2.4 Notifier 在 Notification Chain 上通告 Event 的发生

Notifier 通过调用 notifier_call_chain 来在一条 Notification Chain 上通告 Event 的发生，这个函数是在 kernel/notifier.c 中定义的，其具体定义如下所示。对于其传入的参数，nl 是要发布 Event 的 Notification Chain 的链表头指针; val 是 Event 的类型，通常使用宏定义来使得代码更加 Readable，如 NETDEV_REGISTER; v 是传入回调函数的参数 (i.e. 可以是多个)，如当一个新的 Network Device 注册进内核时，相关的 Notiftictaion 会使用这个参数来承载对应 Network Device 的 net_device 结构体，以将相关信息传递给感兴趣的 Subsystem。

static int notifier_call_chain(struct notifier_block **nl,
	       unsigned long val, void *v,
	       int nr_to_call, int *nr_calls)
{
  int ret = NOTIFY_DONE;
  struct notifier_block *nb, *next_nb;

  nb = rcu_dereference_raw(*nl);

  while (nb && nr_to_call) {
    next_nb = rcu_dereference_raw(nb->next);

#ifdef CONFIG_DEBUG_NOTIFIERS
    if (unlikely(!func_ptr_is_kernel_text(nb->notifier_call))) {
      WARN(1, "Invalid notifier called!");
      nb = next_nb;
      continue;
    }
#endif
    ret = nb->notifier_call(nb, val, v);

    if (nr_calls)
      (*nr_calls)++;

    if (ret & NOTIFY_STOP_MASK)
      break;
    nb = next_nb;
    nr_to_call--;
  }
  return ret;
}

从上面的函数定义中可以看到，其就是按照 Notification Chain 链上的顺序，依次调用了各个 notifier_block 的中回调函数。值得注意的是，由于是 Notifier 主动调用的，因此这些回调函数是在 Notifier 进程的上下文中执行的。因此在实现回调函数时，我们可以将其中的逻辑填充为：把相关的 Event 入队到某个内存区域中，然后唤醒相关的进程来处理这些 Event 信息，以跳出 Notifier 上下文来处理其它 Subsystem 的回调逻辑。
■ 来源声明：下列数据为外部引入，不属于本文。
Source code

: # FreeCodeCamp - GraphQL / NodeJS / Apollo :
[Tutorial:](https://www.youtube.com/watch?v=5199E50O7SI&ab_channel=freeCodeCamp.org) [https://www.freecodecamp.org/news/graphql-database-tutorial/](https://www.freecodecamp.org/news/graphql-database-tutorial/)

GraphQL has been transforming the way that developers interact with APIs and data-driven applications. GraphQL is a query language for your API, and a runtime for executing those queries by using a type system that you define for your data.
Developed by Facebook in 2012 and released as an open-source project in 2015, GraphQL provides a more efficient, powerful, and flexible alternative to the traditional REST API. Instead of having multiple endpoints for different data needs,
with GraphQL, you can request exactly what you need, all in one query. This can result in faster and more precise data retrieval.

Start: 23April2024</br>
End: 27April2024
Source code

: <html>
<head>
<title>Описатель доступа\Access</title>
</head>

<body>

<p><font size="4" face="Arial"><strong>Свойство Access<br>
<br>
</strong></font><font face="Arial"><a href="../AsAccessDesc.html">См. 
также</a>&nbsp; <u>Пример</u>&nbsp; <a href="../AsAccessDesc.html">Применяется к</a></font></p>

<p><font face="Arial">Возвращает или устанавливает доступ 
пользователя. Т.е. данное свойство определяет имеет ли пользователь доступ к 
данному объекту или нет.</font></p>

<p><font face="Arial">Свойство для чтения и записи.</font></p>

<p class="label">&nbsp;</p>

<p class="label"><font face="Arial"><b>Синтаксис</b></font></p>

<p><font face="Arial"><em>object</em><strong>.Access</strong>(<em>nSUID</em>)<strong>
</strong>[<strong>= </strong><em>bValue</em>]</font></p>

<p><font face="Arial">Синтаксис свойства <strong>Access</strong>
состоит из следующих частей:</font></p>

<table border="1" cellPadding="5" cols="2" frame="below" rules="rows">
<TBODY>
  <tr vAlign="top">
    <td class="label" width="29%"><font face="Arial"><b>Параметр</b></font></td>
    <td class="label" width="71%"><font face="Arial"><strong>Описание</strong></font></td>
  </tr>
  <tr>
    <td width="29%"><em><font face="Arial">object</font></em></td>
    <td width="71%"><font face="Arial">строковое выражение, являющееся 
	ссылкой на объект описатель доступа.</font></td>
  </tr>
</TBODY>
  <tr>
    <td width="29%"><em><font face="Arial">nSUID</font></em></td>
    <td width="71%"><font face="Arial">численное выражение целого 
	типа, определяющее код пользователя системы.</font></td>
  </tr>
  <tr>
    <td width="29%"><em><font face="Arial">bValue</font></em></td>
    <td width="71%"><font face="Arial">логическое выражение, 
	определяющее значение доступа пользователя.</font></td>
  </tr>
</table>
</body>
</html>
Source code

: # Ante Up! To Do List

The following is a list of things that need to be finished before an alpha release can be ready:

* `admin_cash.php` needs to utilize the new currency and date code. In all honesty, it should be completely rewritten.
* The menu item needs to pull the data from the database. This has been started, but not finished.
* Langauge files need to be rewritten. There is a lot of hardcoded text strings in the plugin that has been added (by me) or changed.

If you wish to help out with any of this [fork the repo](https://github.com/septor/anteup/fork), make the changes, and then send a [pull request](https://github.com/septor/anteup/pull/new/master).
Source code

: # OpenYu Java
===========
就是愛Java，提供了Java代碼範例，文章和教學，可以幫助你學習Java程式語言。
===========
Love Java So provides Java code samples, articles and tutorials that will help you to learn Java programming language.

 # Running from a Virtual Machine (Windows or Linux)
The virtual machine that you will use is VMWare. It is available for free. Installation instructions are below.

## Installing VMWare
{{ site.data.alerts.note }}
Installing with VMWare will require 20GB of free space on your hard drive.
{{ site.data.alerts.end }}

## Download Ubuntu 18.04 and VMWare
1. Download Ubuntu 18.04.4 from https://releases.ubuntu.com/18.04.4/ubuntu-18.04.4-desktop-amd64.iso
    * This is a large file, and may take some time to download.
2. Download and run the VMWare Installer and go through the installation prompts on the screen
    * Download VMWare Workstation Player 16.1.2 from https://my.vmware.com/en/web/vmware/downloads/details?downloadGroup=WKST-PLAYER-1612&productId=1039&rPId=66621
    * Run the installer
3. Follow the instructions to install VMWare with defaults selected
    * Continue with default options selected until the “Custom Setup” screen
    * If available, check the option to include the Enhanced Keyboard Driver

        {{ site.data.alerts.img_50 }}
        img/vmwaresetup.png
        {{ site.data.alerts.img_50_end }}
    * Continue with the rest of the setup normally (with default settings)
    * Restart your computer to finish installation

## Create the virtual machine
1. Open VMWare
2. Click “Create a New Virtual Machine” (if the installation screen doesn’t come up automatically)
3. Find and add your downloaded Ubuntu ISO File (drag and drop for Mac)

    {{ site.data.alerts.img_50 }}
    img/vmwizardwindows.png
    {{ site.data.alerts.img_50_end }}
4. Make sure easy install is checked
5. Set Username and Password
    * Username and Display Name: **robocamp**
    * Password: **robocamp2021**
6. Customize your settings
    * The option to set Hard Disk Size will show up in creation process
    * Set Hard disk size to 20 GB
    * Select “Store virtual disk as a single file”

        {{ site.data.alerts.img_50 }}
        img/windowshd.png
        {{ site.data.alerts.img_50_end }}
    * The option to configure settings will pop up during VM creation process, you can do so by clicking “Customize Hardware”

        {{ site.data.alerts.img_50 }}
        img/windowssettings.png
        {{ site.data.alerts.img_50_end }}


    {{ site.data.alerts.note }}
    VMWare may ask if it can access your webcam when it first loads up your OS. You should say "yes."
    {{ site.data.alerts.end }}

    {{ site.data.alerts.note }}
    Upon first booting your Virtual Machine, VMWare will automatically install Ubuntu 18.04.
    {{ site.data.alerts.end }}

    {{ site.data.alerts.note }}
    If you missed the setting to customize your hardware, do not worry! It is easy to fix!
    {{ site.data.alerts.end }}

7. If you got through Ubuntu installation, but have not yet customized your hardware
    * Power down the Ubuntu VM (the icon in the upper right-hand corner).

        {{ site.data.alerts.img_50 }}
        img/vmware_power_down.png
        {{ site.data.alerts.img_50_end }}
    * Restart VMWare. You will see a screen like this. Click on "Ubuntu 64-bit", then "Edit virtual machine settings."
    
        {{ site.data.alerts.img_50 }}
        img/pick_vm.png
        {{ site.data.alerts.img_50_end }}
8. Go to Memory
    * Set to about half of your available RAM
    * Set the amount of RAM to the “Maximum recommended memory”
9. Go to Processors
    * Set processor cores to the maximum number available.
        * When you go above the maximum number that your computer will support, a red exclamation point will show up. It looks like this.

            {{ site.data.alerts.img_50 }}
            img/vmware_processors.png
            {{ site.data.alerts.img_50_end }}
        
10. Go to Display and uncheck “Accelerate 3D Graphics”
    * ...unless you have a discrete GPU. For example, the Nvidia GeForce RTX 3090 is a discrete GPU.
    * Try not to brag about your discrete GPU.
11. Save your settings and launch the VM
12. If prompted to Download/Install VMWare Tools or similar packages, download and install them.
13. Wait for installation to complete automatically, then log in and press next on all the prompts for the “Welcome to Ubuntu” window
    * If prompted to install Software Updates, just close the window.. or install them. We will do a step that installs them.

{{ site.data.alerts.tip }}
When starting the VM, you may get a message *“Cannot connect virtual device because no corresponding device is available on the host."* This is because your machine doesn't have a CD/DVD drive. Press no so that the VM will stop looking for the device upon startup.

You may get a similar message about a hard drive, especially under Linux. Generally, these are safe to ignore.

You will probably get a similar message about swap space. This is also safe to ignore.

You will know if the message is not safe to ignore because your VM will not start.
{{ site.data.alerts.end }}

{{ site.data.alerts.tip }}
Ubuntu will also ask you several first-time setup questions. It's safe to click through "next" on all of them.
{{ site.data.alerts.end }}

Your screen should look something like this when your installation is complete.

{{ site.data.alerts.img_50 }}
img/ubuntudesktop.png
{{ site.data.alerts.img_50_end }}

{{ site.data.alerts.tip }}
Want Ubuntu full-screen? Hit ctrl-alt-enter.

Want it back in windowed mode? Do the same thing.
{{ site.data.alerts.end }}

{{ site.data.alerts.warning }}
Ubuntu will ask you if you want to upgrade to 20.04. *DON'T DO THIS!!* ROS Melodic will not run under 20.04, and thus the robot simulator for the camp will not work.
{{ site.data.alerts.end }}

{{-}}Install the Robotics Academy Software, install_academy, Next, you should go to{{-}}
notifier_call_chain 调用的回调函数可以返回如下其中之一的返回值：

NOTIFY_OK: 成功地执行了回调函数;
NOTIFY_DONE: 对该 Event 不感兴趣;
NOTIFY_BAD: 在运行回调函数出现问题，停止对 Notification Chain 上所有后续回调函数的调用;
NOTIFY_STOP: 成功调用了当前的回调函数，并且已经不需要调用后续的回调函数;

NOTIFY_BAD 和 NOTIFY_STOP 宏都包括了 NOTIFY_STOP_MASK 位。从上面的代码中可以看见，如果遭遇了 NOTIFY_BAD 和 NOTIFY_STOP 返回值，notifier_call_chain 都会停止对后续回调函数的调用。notifier_call_chain 最后返回的是最后一个被调用的回调函数的返回值。